→ WORK ITEM
Find the line with "The turtle interpreter." in the data below, then restate it and all remaining lines exactly, adding nothing.

TASK INPUT: Begin

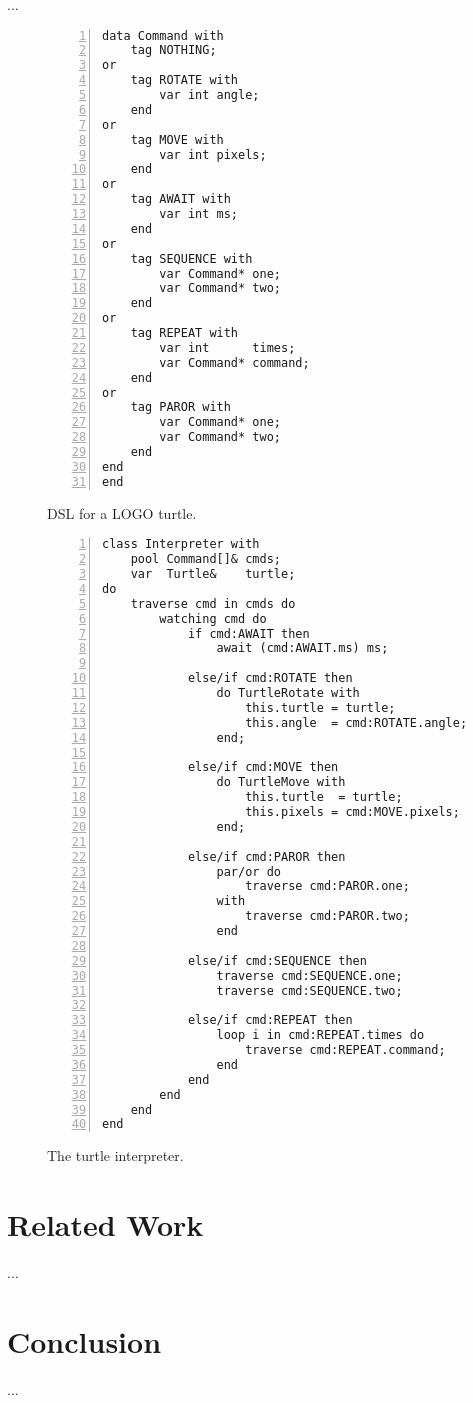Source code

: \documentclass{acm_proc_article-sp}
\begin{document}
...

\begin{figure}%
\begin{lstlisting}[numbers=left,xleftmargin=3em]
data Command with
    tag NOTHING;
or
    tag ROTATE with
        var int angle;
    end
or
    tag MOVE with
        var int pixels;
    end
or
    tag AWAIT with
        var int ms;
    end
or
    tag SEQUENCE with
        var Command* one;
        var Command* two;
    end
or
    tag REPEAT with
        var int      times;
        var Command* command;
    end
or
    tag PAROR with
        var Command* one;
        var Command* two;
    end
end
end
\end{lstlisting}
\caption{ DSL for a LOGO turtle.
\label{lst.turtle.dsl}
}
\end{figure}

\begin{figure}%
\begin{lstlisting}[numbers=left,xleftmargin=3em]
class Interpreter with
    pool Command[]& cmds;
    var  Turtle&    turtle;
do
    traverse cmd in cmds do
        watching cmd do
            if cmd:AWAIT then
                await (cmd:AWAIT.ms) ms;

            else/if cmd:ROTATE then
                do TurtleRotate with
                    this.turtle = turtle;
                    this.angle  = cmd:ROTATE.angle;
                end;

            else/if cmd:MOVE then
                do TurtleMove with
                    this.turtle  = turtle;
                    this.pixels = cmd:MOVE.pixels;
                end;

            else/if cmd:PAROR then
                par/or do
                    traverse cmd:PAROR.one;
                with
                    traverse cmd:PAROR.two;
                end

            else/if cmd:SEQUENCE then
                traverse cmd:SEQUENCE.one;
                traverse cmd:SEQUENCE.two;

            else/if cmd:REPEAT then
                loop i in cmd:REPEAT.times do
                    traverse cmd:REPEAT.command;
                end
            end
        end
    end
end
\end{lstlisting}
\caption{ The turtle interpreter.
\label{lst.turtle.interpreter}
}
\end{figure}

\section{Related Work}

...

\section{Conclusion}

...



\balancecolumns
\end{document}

TASK INPUT: End

→ TASK OUTPUT
\caption{ The turtle interpreter.
\label{lst.turtle.interpreter}
}
\end{figure}

\section{Related Work}

...

\section{Conclusion}

...



\balancecolumns
\end{document}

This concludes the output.